期刊名称:Computational and Structural Biotechnology Journal
印刷版ISSN:2001-0370
出版年度:2021
卷号:19
页码:153-160
DOI:10.1016/j.csbj.2020.12.016
出版社:Computational and Structural Biotechnology Journal
摘要:Characterizing key molecular and cellular pathways involved in COVID-19 is essential for disease prognosis and management. We perform shotgun transcriptome sequencing of human RNA obtained from nasopharyngeal swabs of patients with COVID-19, and identify a molecular signature associated with disease severity.
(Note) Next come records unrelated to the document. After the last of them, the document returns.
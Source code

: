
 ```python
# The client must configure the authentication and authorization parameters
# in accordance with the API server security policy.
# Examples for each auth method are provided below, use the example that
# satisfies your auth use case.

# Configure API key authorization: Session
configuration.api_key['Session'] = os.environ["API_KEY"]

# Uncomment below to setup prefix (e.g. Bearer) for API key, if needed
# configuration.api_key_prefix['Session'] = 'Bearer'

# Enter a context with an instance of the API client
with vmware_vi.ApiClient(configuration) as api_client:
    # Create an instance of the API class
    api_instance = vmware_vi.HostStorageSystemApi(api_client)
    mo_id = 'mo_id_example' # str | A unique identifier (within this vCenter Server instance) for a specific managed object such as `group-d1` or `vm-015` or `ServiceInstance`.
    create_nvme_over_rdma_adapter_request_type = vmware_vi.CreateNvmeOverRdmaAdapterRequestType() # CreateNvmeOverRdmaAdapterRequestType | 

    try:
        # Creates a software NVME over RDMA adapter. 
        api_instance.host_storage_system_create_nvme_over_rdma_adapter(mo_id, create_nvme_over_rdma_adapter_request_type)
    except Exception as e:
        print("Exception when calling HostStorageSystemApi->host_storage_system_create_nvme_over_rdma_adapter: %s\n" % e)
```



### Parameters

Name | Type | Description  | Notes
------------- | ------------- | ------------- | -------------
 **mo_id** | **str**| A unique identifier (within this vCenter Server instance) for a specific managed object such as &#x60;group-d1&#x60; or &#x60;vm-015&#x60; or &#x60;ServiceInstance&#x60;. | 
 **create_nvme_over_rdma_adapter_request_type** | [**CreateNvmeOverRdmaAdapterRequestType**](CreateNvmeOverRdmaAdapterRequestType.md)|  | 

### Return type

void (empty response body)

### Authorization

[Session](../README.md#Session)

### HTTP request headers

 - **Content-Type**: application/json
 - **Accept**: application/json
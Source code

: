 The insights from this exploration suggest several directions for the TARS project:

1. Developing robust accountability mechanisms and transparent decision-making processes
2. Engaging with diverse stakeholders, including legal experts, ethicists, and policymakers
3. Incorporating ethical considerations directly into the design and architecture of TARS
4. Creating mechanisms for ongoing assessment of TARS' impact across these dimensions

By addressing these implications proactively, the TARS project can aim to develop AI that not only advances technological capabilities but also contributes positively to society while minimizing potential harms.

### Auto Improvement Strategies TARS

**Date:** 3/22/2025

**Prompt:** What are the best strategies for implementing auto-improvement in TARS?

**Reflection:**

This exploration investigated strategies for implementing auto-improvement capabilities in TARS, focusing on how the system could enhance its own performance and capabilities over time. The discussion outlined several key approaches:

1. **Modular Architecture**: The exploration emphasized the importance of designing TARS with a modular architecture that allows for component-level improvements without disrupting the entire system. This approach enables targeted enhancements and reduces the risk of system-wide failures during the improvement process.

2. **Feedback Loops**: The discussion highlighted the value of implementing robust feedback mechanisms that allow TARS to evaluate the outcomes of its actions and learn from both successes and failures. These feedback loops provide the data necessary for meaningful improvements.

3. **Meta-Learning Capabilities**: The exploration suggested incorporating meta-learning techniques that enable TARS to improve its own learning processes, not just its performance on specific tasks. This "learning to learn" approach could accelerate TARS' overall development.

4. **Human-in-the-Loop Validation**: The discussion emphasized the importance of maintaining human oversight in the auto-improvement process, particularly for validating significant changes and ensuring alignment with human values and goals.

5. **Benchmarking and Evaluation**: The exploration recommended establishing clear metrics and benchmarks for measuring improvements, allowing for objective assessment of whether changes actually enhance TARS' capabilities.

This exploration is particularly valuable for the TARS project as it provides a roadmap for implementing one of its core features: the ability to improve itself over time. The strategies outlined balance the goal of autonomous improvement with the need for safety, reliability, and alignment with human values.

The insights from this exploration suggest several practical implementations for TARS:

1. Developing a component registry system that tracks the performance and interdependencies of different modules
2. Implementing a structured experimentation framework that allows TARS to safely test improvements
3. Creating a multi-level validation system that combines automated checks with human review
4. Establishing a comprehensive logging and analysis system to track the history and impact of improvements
Specifically, we identify globally dysregulated immune related pathways, such as cytokine-cytokine receptor signaling, complement and coagulation cascades, JAK-STAT, and TGF- β signaling pathways in all, though to a higher extent in patients with severe symptoms. The excessive release of cytokines and chemokines such as CCL2 , CCL22 , CXCL9 and CXCL12 and certain interferons and interleukins related genes like IFIH1 , IFI44 , IFIT1 and IL10 were significantly higher in patients with severe clinical presentation compared to mild and moderate presentations. Differential gene expression analysis identified a small set of regulatory genes that might act as strong predictors of patient outcome. Our data suggest that rapid transcriptome analysis of nasopharyngeal swabs can be a powerful approach to quantify host molecular response and may provide valuable insights into COVID-19 pathophysiology.